Less than two months before the start of the Olympics Games, the White House announced Tuesday that former Department of Homeland Security Secretary Janet Napolitano, who is now president of the University of California system, will lead the U.S. delegation for the opening ceremony and that the LGBT community will be represented at the games by two out lesbian athletes.
The delegation for the Feb. 7 opening ceremony will include Michael McFaul, U.S. ambassador to the Russian Federation; Robert Nabors, assistant to the president and deputy chief of staff for policy; Billie Jean King, a member of the President's Council on Fitness, Sports and Nutrition as well as a member of the International Tennis Hall of Fame, recipient of the Presidential Medal of Freedom and an out lesbian; and Brian Boitano, an Olympic gold medalist in figure skating.
The delegation for the Feb. 23 closing ceremony will be led by Deputy Secretary of State William Burns and include McFaul as well as Bonnie Blair, a five-time Olympic gold medalist and one-time bronze medalist in speed skating; Caitlin Cahow, an Olympic silver medalist and bronze medalist in women's ice hockey and an out lesbian; and Dr.
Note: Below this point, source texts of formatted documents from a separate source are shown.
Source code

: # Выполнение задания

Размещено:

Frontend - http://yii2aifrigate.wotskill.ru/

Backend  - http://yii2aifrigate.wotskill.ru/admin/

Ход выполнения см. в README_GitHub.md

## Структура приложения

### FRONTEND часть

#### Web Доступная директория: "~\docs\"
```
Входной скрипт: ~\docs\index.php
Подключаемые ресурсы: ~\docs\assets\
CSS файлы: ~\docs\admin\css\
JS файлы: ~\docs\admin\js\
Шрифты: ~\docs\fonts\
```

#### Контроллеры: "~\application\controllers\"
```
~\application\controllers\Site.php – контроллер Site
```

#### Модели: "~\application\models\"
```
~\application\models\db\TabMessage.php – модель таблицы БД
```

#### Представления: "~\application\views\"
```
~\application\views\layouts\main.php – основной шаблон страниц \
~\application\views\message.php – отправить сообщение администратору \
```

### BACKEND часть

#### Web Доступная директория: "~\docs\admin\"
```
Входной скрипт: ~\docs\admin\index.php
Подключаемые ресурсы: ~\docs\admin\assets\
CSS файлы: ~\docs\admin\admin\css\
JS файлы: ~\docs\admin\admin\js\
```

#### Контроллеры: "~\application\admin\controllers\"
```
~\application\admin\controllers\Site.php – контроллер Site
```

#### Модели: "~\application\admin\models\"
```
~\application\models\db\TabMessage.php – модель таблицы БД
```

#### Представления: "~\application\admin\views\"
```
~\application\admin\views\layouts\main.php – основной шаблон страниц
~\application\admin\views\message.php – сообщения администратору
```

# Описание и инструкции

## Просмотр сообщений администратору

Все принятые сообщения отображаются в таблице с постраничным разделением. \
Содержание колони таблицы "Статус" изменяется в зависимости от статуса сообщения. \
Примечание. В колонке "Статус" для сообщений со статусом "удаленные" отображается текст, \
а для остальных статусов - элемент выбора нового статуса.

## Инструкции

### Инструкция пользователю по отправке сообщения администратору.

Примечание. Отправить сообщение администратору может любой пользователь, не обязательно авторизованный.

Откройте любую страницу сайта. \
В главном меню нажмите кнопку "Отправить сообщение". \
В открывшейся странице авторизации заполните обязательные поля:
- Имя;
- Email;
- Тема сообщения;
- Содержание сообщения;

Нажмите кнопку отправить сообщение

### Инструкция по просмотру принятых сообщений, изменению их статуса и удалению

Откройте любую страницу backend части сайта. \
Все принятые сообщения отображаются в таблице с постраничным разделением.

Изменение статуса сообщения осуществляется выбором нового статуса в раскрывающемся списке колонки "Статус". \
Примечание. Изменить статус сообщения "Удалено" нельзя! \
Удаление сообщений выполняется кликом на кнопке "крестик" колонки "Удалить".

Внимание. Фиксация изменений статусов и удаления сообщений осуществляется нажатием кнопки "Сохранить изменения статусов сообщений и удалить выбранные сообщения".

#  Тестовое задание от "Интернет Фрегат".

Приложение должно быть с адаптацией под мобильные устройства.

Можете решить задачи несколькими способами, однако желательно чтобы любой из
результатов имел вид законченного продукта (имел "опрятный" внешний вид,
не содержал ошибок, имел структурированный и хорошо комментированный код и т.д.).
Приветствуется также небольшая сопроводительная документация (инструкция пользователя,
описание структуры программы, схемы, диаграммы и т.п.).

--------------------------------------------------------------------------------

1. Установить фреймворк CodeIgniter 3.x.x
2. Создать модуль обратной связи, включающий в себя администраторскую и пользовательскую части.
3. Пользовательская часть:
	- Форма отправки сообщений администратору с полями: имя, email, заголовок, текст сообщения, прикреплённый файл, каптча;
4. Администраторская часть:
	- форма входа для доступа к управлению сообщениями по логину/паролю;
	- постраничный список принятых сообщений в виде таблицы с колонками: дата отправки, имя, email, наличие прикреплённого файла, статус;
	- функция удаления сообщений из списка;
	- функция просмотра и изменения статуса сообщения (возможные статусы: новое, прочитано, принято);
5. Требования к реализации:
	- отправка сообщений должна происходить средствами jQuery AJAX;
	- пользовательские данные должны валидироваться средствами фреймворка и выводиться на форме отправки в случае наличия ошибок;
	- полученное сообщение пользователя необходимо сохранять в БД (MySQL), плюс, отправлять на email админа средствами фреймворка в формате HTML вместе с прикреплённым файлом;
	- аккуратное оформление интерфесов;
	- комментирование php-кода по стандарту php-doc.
Eric Heiden, a five-time Olympic gold medalist in speed skating.
Neither President Obama and first lady Michelle Obama nor Vice President Joe Biden and Dr. Jill Biden will attend the games. No current members of Obama's cabinet will attend either.
According to the White House, Obama's schedule does not allow him to travel to Sochi. "President Obama is extremely proud of our U.S. athletes and looks forward to cheering them on from Washington as they compete in the best traditions of the Olympic spirit," White House spokesman Shin Inouye said in an email to Metro Weekly. "He knows they will showcase to the world the best of America – diversity, determination, and teamwork."
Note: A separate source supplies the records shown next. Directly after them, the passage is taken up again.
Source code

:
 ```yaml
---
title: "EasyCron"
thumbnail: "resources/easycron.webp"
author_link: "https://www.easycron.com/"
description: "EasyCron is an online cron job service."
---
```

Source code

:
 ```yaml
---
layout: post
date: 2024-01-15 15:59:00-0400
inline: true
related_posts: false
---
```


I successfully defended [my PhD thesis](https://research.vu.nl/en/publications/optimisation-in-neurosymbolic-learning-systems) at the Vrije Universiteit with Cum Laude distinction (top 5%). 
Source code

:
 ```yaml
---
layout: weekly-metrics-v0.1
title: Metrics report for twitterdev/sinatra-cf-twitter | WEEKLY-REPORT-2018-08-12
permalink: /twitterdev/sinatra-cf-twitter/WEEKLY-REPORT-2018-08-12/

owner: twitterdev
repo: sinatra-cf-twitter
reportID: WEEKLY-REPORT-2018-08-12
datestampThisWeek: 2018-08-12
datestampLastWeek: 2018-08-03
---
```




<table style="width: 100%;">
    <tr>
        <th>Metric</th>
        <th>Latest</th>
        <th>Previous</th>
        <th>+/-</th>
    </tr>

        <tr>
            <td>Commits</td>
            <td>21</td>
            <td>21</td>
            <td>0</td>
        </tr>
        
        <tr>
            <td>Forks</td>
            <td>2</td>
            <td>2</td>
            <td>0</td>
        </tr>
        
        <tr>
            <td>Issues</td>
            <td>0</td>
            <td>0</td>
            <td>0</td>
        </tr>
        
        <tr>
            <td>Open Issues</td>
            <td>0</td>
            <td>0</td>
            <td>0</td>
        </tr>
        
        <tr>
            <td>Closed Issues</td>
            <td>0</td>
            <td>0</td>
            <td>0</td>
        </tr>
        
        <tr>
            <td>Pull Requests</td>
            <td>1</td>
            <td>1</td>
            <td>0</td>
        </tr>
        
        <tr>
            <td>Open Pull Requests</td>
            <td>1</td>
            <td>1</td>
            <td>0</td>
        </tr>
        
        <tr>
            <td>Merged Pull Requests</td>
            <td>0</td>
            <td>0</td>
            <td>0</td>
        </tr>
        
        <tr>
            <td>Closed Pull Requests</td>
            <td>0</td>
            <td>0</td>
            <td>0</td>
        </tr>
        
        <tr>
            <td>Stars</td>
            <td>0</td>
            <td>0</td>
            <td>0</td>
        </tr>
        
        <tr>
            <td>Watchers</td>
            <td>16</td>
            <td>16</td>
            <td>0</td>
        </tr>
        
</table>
"The U.S. Delegation to the Olympic Games represents the diversity that is the United States," Inouye continued. "All our delegation members are distinguished by their accomplishments in government service, civic activism, and sports. We are proud of each and every one of them and think they will serve as great ambassadors of the United States to the Olympic Games."
In 2012, the White House announced that Michelle Obama would lead the U.S. delegation to the Summer Olympics in London more than four months prior to the start of the games. The Bidens attended the 2010 Winter Olympics in Vancouver, British Columbia, and in 2008 President George W. Bush attended the Summer Olympics in Beijing.
Top U.S. officials, including President Obama, have been critical of Russia's enactment of an anti-LGBT law prohibiting "propaganda of nontraditional sexual relations," which has been a point of international controversy since it was signed into law by Russian President Vladimir Putin in June. Both German President Joachim Gauck and French President François Hollande have also said they will not attend the games.
As recently as yesterday White House press secretary Jay Carney had no updates on the U.S. delegations and declined to comment on what was causing the delay, but has reinforced U.S. criticism of Russia's anti-LGBT law in recent weeks.
"We've been very clear in our views about both the laws in place and the issues in Russia surrounding LGBT rights, and our expectations of Russia when it comes to conducting the Olympics," Carney said Friday.
In a Nov. 20 letter to Valerie Jarrett, senior advisor to the president, Human Rights First and the Human Rights Campaign urged the White House to ensure the U.S. delegations were LGBT-inclusive in order to send a message of tolerance.
"Given Russia's deplorable law against LGBT people, the makeup of this delegation is entirely appropriate," HRC spokesman Michael Cole-Schwartz said in response to today's White House announcement. "Particularly the inclusion of openly gay athletes sends a message to the world that the U.S. values the civil and human rights of LGBT people."